Source, myself on: https://old.reddit.com/r/SQL/comments/17wo0tr/what_is_the_most_common_sql_mistake_you_seen_get/k9i99x0/

MySQL Booby Trap Alert! The big MySQL gotcha when modifying a column's data type

Here’s a demo of that really important MySQL gotcha about side effects when modifying a column, and a case against “SQL is pretty much the same everywhere” :)

Say I want to expand a VARCHAR(30) to a VARCHAR(40), on a column that has a NOT NULL constraint, a default value, and perhaps other attributes.

Demo: MySQL edition: https://dbfiddle.uk/vmpGShfp
Demo: PostgreSQL edition: https://dbfiddle.uk/OB8hRoJv

As you can see form the above demo, in MySQL it's not enough to simply run a command like alter table t modify a varchar(40); You also need to respecify the NOT NULL constraint, the default value if any, and other stuff (including non-default character set and collation!)

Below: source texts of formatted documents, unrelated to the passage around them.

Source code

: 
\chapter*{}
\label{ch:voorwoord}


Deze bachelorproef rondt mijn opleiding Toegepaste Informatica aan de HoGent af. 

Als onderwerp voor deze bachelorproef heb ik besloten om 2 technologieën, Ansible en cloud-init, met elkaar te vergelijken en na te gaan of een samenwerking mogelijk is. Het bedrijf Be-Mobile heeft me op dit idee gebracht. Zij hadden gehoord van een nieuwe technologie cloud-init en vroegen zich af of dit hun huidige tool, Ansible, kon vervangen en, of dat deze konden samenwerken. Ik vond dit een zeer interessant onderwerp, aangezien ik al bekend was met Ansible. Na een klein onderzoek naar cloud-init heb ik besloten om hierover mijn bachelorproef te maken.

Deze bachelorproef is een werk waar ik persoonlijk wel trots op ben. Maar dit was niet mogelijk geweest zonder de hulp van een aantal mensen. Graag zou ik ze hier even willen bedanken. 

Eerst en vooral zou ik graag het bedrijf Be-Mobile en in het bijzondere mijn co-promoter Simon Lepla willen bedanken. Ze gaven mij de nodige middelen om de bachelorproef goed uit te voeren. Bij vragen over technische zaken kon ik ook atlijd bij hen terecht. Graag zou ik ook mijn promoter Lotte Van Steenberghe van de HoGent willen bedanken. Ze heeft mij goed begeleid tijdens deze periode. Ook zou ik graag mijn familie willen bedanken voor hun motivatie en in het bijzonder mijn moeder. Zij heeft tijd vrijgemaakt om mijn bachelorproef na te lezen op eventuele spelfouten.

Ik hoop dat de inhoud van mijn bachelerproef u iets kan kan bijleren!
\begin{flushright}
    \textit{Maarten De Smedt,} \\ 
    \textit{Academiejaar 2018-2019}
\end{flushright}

Now imagine I’m using a generic SQL script, or a tool like Liquibase that’s supposed to be “database agnostic”…say you initially have Postgres and this change doesn’t mangle anything. then you switch to MySQL and re-run the same scripts: mangle city!

Yeah you’ll get different results, and Liquibase certainly doesn’t hash this out for you automatically. (I've checked!)

The question is: which other databases also have this behavior?